Heartfelt Slit/Robo signals
During vertebrate heart development, myocardial and endocardial precursors migrate towards the embryonic midline where they fuse into a linear heart tube. Now, Jason Fish, Stephanie Woo and colleagues report that a Slit/miR-218/Robo signalling pathway regulates heart tube assembly in zebrafish (see p. 1409). Members of the Slit family of secreted ligands interact with Roundabout (Robo) receptors to provide guidance cues during the development of several organs; development is also regulated by microRNAs (miRNAs) that can fine-tune the expression of developmentally important genes.

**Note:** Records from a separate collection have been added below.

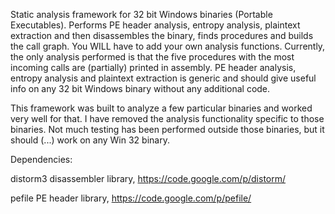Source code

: 
Static analysis framework for 32 bit Windows binaries (Portable Executables).
Performs PE header analysis, entropy analysis, plaintext extraction
and then disassembles the binary, finds procedures and builds the call
graph. You WILL have to add your own analysis functions. Currently, the only
analysis performed is that the five procedures with the most incoming calls are (partially)
printed in assembly. PE header analysis, entropy analysis and plaintext extraction is generic and should
give useful info on any 32 bit Windows binary without any additional code.

This framework was built to analyze a few particular binaries and worked very well for that.
I have removed the analysis functionality specific to those binaries. Not much testing has been performed
outside those binaries, but it should (...) work on any Win 32 binary.

Dependencies:

distorm3 disassembler library, https://code.google.com/p/distorm/

pefile PE header library, https://code.google.com/p/pefile/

The researchers show that the conserved miRNA miR-218 is intronically encoded in slit2 and slit3, and that it suppresses Robo1 and Robo2 expression. Further analyses indicate that Slit2, Robo1 and miR-218 are required for the formation of the zebrafish heart tube and that these factors act, in part, by modulating Vegf signalling. These findings reveal a novel signalling pathway for vertebrate heart tube formation and suggest a new paradigm of receptor/ligand regulation in which a ligand-encoded microRNA regulates the expression of its own receptor.